= ASSIGNMENT =
Whenever a line of the records below contains the word "picker", copy that line.

------ MATERIAL FOR THE TASK

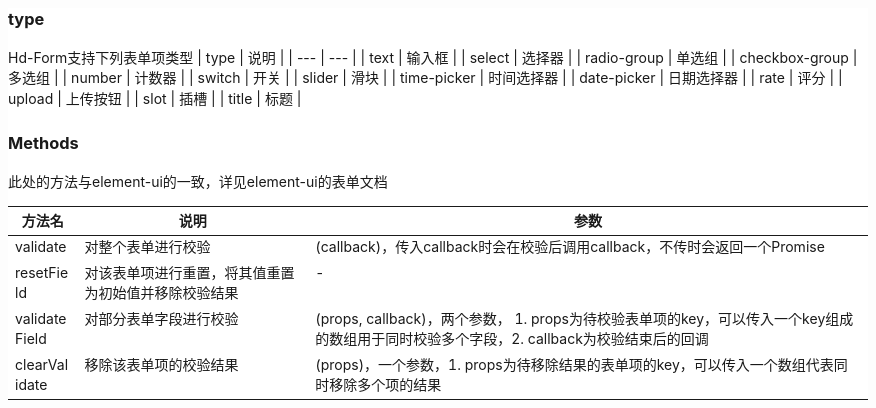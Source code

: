 ### type
Hd-Form支持下列表单项类型
| type | 说明 |
| --- | --- |
| text | 输入框 |
| select | 选择器 |
| radio-group | 单选组 |
| checkbox-group | 多选组 |
| number | 计数器 |
| switch | 开关 |
| slider | 滑块 |
| time-picker | 时间选择器 |
| date-picker | 日期选择器 |
| rate | 评分 |
| upload | 上传按钮 |
| slot | 插槽 |
| title | 标题 |


### Methods
此处的方法与element-ui的一致，详见element-ui的表单文档

| 方法名 |	说明 |	参数 |
|---------------|---------|---------|
| validate |	对整个表单进行校验 | (callback)，传入callback时会在校验后调用callback，不传时会返回一个Promise |
| resetField |	对该表单项进行重置，将其值重置为初始值并移除校验结果 | - |
| validateField |	对部分表单字段进行校验 | (props, callback)，两个参数， 1. props为待校验表单项的key，可以传入一个key组成的数组用于同时校验多个字段，2. callback为校验结束后的回调 |
| clearValidate |	移除该表单项的校验结果 | (props)，一个参数，1. props为待移除结果的表单项的key，可以传入一个数组代表同时移除多个项的结果 |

------------

= TASK OUTPUT =
| time-picker | 时间选择器 |
| date-picker | 日期选择器 |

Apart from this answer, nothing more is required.